United States Court of Appeals, Eighth Circuit
Feb 9, 2023
59 F.4th 968 (8th Cir. 2023)

Opinion

No. 21-2705

02-09-2023

UNITED STATES of America, Plaintiff - Appellee v. Keith Allen SHRUM, Defendant - Appellant

Counsel who presented argument on behalf of the appellant and appeared on the appellant brief was Andrea D. Jaeger, of Davenport, IA. Counsel who presented argument on behalf of the appellee and appeared on the appellee brief was Andrea Glasgow, AUSA, of Davenport, IA.


Appeal from United States District Court for the Southern District of Iowa - Eastern Counsel who presented argument on behalf of the appellant and appeared on the appellant brief was Andrea D. Jaeger, of Davenport, IA. Counsel who presented argument on behalf of the appellee and appeared on the appellee brief was Andrea Glasgow, AUSA, of Davenport, IA. Before SMITH, Chief Judge, KELLY and GRASZ, Circuit Judges. KELLY, Circuit Judge.

Keith Allen Shrum entered conditional pleas of guilty to two child pornography-related charges. On appeal, Shrum challenges the district court's denial of his motion to suppress. Having jurisdiction under 28 U.S.C. § 1291, we affirm.

The Honorable John A. Jarvey, then Chief Judge, United States District Court for the Southern District of Iowa, now retired.

I.

On August 24, 2019, Shrum was on a camping trip near Davenport, Iowa, with his then 12-year-old stepdaughter A.B. and some of her friends. Late that night, A.B.'s friends looked at A.B.'s phone and saw text messages between A.B. and Shrum. The texts suggested that Shrum had engaged in sexual activity with A.B. on the trip and had also solicited A.B. for additional sexual contact. The friends took photos of the messages and alerted their parents. A.B.'s mother eventually saw the photos and called the police at approximately 2:00 a.m. on August 25.

Later that morning, at around 10:00 a.m., Sergeant Geoffrey Peiffer of the Davenport Police Department's Special Victims Unit received a call from Stephanie Thurston, a child protection worker. Thurston and other Davenport police officers had been trying to find A.B. overnight, but to no avail, and she was seeking Peiffer's help. Peiffer and Thurston met shortly before noon to discuss what to do next, and Thurston showed Peiffer the text messages between Shrum and A.B.
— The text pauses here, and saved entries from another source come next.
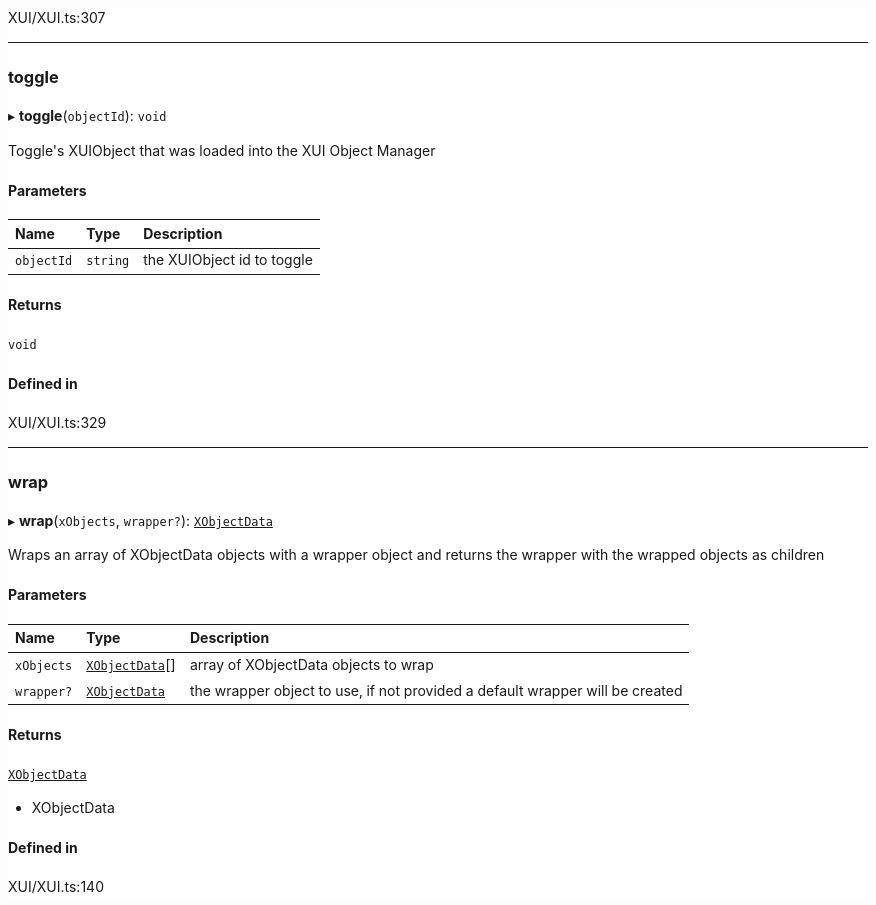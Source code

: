 XUI/XUI.ts:307

___

### toggle

▸ **toggle**(`objectId`): `void`

Toggle's XUIObject that was loaded into the XUI Object Manager

#### Parameters

| Name | Type | Description |
| :------ | :------ | :------ |
| `objectId` | `string` | the XUIObject id to toggle |

#### Returns

`void`

#### Defined in

XUI/XUI.ts:329

___

### wrap

▸ **wrap**(`xObjects`, `wrapper?`): [`XObjectData`](../modules/Core_XObject.md#xobjectdata)

Wraps an array of XObjectData objects with a wrapper object and returns the wrapper 
with the wrapped objects as children

#### Parameters

| Name | Type | Description |
| :------ | :------ | :------ |
| `xObjects` | [`XObjectData`](../modules/Core_XObject.md#xobjectdata)[] | array of XObjectData objects to wrap |
| `wrapper?` | [`XObjectData`](../modules/Core_XObject.md#xobjectdata) | the wrapper object to use, if not provided a default wrapper will be created |

#### Returns

[`XObjectData`](../modules/Core_XObject.md#xobjectdata)

- XObjectData

#### Defined in

XUI/XUI.ts:140
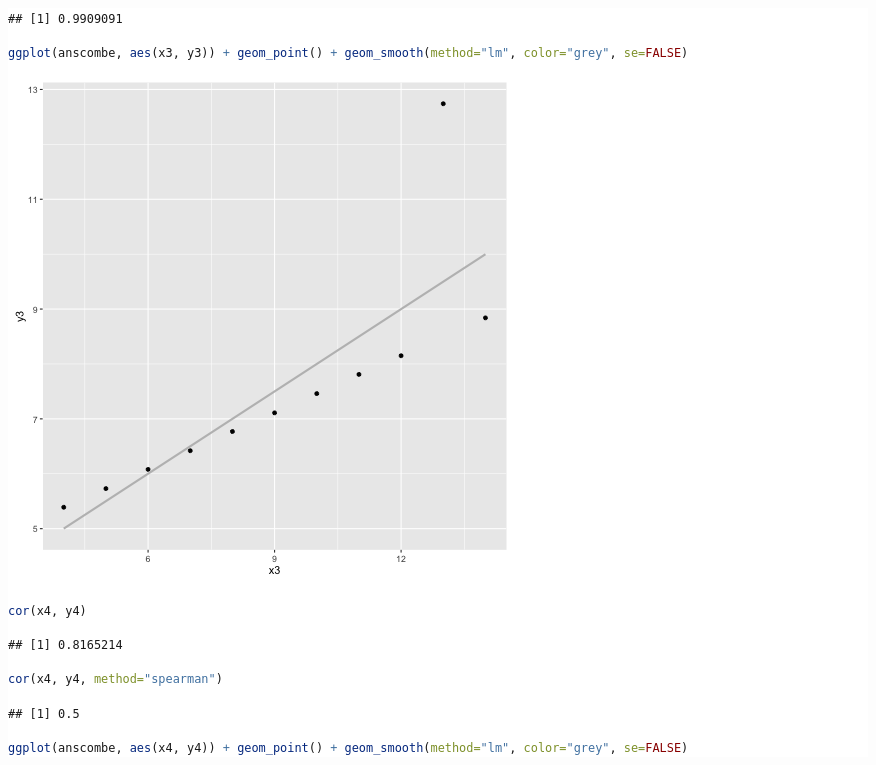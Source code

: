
 ```
## [1] 0.9909091
```

```r
ggplot(anscombe, aes(x3, y3)) + geom_point() + geom_smooth(method="lm", color="grey", se=FALSE)
```

![plot of chunk unnamed-chunk-3](figure/unnamed-chunk-3-1.png)


```r
cor(x4, y4)
```

```
## [1] 0.8165214
```

```r
cor(x4, y4, method="spearman")
```

```
## [1] 0.5
```

```r
ggplot(anscombe, aes(x4, y4)) + geom_point() + geom_smooth(method="lm", color="grey", se=FALSE)
```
After the meeting, Peiffer went to Shrum's house on Zenith Avenue but did not see Shrum's car in the driveway. As he drove around the area looking for the campsite, Peiffer also sought and obtained an emergency ping for Shrum's cell phone. When Peiffer received the ping location, it showed the phone was at Shrum's home.

Peiffer returned to Zenith Avenue, where he saw Shrum unloading his car in the driveway. Peiffer requested assistance from uniformed officers and watched the house as he waited. When the officers arrived, Peiffer and Thurston approached the house. As they did, A.B. walked out the front door. Peiffer noticed that A.B.'s hair was wet, and when Peiffer pulled her aside to talk, she told him she had just gotten out of the shower. That seemed unusual to Peiffer, as the car had not even been unloaded from the camping trip. Given the nature of the text messages between A.B. and Shrum, Peiffer was concerned that she may have showered to destroy physical evidence of sexual activity.

According to Peiffer, A.B. was very hesitant to talk to him. She denied the existence of any improper texts or activity with Shrum, and she said she did not want to get her "dad in trouble." A.B. handed her cell phone to Peiffer and gave him the password. Peiffer looked through A.B.'s phone and saw that the text message thread between her and Shrum had been deleted.

By this time, Shrum was outside of the house, monitored by the other officers. Peiffer approached him and asked if he knew why law enforcement was there. Shrum responded that he had a "rough idea," and that he had been contacted about allegations of "touching" the night before. Peiffer told Shrum he needed Shrum's cell phone. Shrum said it was inside the house and he would go get it. When Peiffer told Shrum he would have to follow him, Shrum did not object and the two walked into the house together.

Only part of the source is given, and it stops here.